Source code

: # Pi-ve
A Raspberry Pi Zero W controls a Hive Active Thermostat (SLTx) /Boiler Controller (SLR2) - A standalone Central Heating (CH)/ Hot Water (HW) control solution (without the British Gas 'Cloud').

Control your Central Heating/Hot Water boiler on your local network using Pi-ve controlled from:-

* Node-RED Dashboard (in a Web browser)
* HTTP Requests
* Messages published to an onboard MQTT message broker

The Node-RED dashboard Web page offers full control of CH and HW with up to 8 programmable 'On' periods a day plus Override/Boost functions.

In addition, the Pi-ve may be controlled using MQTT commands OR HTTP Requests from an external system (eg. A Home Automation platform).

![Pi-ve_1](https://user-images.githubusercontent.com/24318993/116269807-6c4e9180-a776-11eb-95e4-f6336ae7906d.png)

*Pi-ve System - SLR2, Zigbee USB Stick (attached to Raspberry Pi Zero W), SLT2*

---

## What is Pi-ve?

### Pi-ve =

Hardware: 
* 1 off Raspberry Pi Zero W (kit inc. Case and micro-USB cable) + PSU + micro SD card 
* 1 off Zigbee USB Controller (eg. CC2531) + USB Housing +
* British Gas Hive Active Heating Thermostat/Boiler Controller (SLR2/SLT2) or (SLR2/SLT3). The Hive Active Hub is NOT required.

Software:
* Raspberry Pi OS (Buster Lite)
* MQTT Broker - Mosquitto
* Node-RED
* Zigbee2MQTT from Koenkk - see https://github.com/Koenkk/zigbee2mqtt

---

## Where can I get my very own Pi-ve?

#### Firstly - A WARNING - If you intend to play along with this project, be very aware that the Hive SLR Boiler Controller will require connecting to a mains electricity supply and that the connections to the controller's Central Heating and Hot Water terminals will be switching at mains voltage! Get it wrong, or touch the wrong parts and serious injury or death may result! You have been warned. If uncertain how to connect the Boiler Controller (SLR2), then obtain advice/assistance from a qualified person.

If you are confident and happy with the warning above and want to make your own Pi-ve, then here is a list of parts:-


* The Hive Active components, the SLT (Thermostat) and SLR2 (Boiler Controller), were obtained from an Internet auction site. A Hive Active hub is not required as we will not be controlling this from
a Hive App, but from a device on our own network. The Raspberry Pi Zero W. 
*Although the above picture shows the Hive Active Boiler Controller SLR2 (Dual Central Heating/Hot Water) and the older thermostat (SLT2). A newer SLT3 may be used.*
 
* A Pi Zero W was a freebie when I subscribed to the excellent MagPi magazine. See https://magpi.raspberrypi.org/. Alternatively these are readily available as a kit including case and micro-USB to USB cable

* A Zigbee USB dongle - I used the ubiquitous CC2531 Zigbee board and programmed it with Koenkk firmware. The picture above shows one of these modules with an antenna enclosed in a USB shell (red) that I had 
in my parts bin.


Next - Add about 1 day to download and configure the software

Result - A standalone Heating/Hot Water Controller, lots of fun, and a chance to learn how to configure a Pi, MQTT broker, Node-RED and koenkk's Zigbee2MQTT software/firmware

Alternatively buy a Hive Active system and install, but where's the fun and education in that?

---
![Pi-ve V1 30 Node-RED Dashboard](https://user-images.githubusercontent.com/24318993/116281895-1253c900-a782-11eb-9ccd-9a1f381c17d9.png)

--------------------------------

■ WORK TO BE COMPLETED
Check each line above for the string "firmware" and return those that contain it.

■ ANSWER SPACE
* A Zigbee USB dongle - I used the ubiquitous CC2531 Zigbee board and programmed it with Koenkk firmware. The picture above shows one of these modules with an antenna enclosed in a USB shell (red) that I had 
Result - A standalone Heating/Hot Water Controller, lots of fun, and a chance to learn how to configure a Pi, MQTT broker, Node-RED and koenkk's Zigbee2MQTT software/firmware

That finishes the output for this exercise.